(Dataset entries Opens)

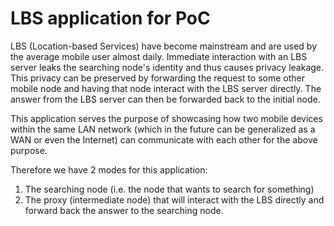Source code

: # LBS application for PoC 

LBS (Location-based Services) have become mainstream and are used by the average mobile user almost daily.
Immediate interaction with an LBS server leaks the searching node's identity and thus causes privacy leakage.
This privacy can be preserved by forwarding the request to some other mobile node and having that node
interact with the LBS server directly. The answer from the LBS server can then be forwarded back to the
initial node.

This application serves the purpose of showcasing how two mobile devices within the same LAN network
(which in the future can be generalized as a WAN or even the Internet) can communicate with each other
for the above purpose.

Therefore we have 2 modes for this application:
1) The searching node (i.e. the node that wants to search for something)
2) The proxy (intermediate node) that will interact with the LBS directly and forward back the answer to the searching node.
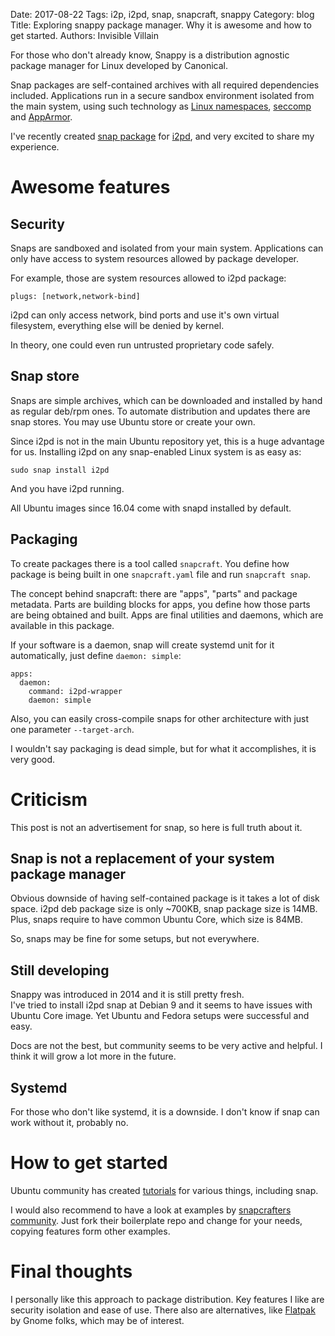 Date: 2017-08-22
Tags: i2p, i2pd, snap, snapcraft, snappy
Category: blog
Title: Exploring snappy package manager. Why it is awesome and how to get started.
Authors: Invisible Villain

For those who don't already know, Snappy is a distribution agnostic package manager for Linux developed by Canonical.

Snap packages are self-contained archives with all required dependencies included. 
Applications run in a secure sandbox environment isolated from the main system, using such technology as 
[Linux namespaces](https://en.wikipedia.org/wiki/Linux_namespaces), [seccomp](https://en.wikipedia.org/wiki/seccomp) and [AppArmor](https://en.wikipedia.org/wiki/AppArmor).

I've recently created [snap package](https://github.com/PurpleI2P/i2pd-snap) for [i2pd](https://github.com/PurpleI2P/i2pd), and very excited to share my experience.

# Awesome features

## Security

Snaps are sandboxed and isolated from your main system. Applications can only have access to system resources allowed by package developer. 

For example, those are system resources allowed to i2pd package:

    plugs: [network,network-bind]

i2pd can only access network, bind ports and use it's own virtual filesystem, everything else will be denied by kernel.

In theory, one could even run untrusted proprietary code safely.

## Snap store

Snaps are simple archives, which can be downloaded and installed by hand as regular deb/rpm ones.
To automate distribution and updates there are snap stores. You may use Ubuntu store or create your own.

Since i2pd is not in the main Ubuntu repository yet, this is a huge advantage for us.
Installing i2pd on any snap-enabled Linux system is as easy as:

    sudo snap install i2pd

And you have i2pd running.

All Ubuntu images since 16.04 come with snapd installed by default. 

## Packaging

To create packages there is a tool called `snapcraft`. You define how package is being built in one `snapcraft.yaml` file and run `snapcraft snap`.

The concept behind snapcraft: there are "apps", "parts" and package metadata.
Parts are building blocks for apps, you define how those parts are being obtained and built. 
Apps are final utilities and daemons, which are available in this package.

If your software is a daemon, snap will create systemd unit for it automatically, just define `daemon: simple`:
    
    apps:
      daemon:
        command: i2pd-wrapper
        daemon: simple

Also, you can easily cross-compile snaps for other architecture with just one parameter `--target-arch`.

I wouldn't say packaging is dead simple, but for what it accomplishes, it is very good.


# Criticism

This post is not an advertisement for snap, so here is full truth about it.

## Snap is not a replacement of your system package manager

Obvious downside of having self-contained package is it takes a lot of disk space.
i2pd deb package size is only ~700KB, snap package size is 14MB. Plus, snaps require to have common Ubuntu Core, which size is 84MB.

So, snaps may be fine for some setups, but not everywhere. 

## Still developing

Snappy was introduced in 2014 and it is still pretty fresh.  
I've tried to install i2pd snap at Debian 9 and it seems to have issues with Ubuntu Core image.
Yet Ubuntu and Fedora setups were successful and easy.

Docs are not the best, but community seems to be very active and helpful. I think it will grow a lot more in the future.

## Systemd

For those who don't like systemd, it is a downside. I don't know if snap can work without it, probably no.


# How to get started

Ubuntu community has created [tutorials](https://tutorials.ubuntu.com) for various things, including snap. 

I would also recommend to have a look at examples by [snapcrafters community](https://github.com/snapcrafters).
Just fork their boilerplate repo and change for your needs, copying features form other examples.


# Final thoughts

I personally like this approach to package distribution. Key features I like are security isolation and ease of use.
There also are alternatives, like [Flatpak](https://github.com/flatpak/flatpak) by Gnome folks, which may be of interest.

(Dataset entries Closes)

From the first line to the last, return the material above exactly, apart from the pictures.

Source code

: # LBS application for PoC 

LBS (Location-based Services) have become mainstream and are used by the average mobile user almost daily.
Immediate interaction with an LBS server leaks the searching node's identity and thus causes privacy leakage.
This privacy can be preserved by forwarding the request to some other mobile node and having that node
interact with the LBS server directly. The answer from the LBS server can then be forwarded back to the
initial node.

This application serves the purpose of showcasing how two mobile devices within the same LAN network
(which in the future can be generalized as a WAN or even the Internet) can communicate with each other
for the above purpose.

Therefore we have 2 modes for this application:
1) The searching node (i.e. the node that wants to search for something)
2) The proxy (intermediate node) that will interact with the LBS directly and forward back the answer to the searching node.
 Date: 2017-08-22
Tags: i2p, i2pd, snap, snapcraft, snappy
Category: blog
Title: Exploring snappy package manager. Why it is awesome and how to get started.
Authors: Invisible Villain

For those who don't already know, Snappy is a distribution agnostic package manager for Linux developed by Canonical.

Snap packages are self-contained archives with all required dependencies included. 
Applications run in a secure sandbox environment isolated from the main system, using such technology as 
[Linux namespaces](https://en.wikipedia.org/wiki/Linux_namespaces), [seccomp](https://en.wikipedia.org/wiki/seccomp) and [AppArmor](https://en.wikipedia.org/wiki/AppArmor).

I've recently created [snap package](https://github.com/PurpleI2P/i2pd-snap) for [i2pd](https://github.com/PurpleI2P/i2pd), and very excited to share my experience.

# Awesome features

## Security

Snaps are sandboxed and isolated from your main system. Applications can only have access to system resources allowed by package developer. 

For example, those are system resources allowed to i2pd package:

    plugs: [network,network-bind]

i2pd can only access network, bind ports and use it's own virtual filesystem, everything else will be denied by kernel.

In theory, one could even run untrusted proprietary code safely.

## Snap store

Snaps are simple archives, which can be downloaded and installed by hand as regular deb/rpm ones.
To automate distribution and updates there are snap stores. You may use Ubuntu store or create your own.

Since i2pd is not in the main Ubuntu repository yet, this is a huge advantage for us.
Installing i2pd on any snap-enabled Linux system is as easy as:

    sudo snap install i2pd

And you have i2pd running.

All Ubuntu images since 16.04 come with snapd installed by default. 

## Packaging

To create packages there is a tool called `snapcraft`. You define how package is being built in one `snapcraft.yaml` file and run `snapcraft snap`.

The concept behind snapcraft: there are "apps", "parts" and package metadata.
Parts are building blocks for apps, you define how those parts are being obtained and built. 
Apps are final utilities and daemons, which are available in this package.

If your software is a daemon, snap will create systemd unit for it automatically, just define `daemon: simple`:
    
    apps:
      daemon:
        command: i2pd-wrapper
        daemon: simple

Also, you can easily cross-compile snaps for other architecture with just one parameter `--target-arch`.

I wouldn't say packaging is dead simple, but for what it accomplishes, it is very good.


# Criticism

This post is not an advertisement for snap, so here is full truth about it.

## Snap is not a replacement of your system package manager

Obvious downside of having self-contained package is it takes a lot of disk space.
i2pd deb package size is only ~700KB, snap package size is 14MB. Plus, snaps require to have common Ubuntu Core, which size is 84MB.

So, snaps may be fine for some setups, but not everywhere. 

## Still developing

Snappy was introduced in 2014 and it is still pretty fresh.  
I've tried to install i2pd snap at Debian 9 and it seems to have issues with Ubuntu Core image.
Yet Ubuntu and Fedora setups were successful and easy.

Docs are not the best, but community seems to be very active and helpful. I think it will grow a lot more in the future.

## Systemd

For those who don't like systemd, it is a downside. I don't know if snap can work without it, probably no.


# How to get started

Ubuntu community has created [tutorials](https://tutorials.ubuntu.com) for various things, including snap. 

I would also recommend to have a look at examples by [snapcrafters community](https://github.com/snapcrafters).
Just fork their boilerplate repo and change for your needs, copying features form other examples.


# Final thoughts

I personally like this approach to package distribution. Key features I like are security isolation and ease of use.
There also are alternatives, like [Flatpak](https://github.com/flatpak/flatpak) by Gnome folks, which may be of interest.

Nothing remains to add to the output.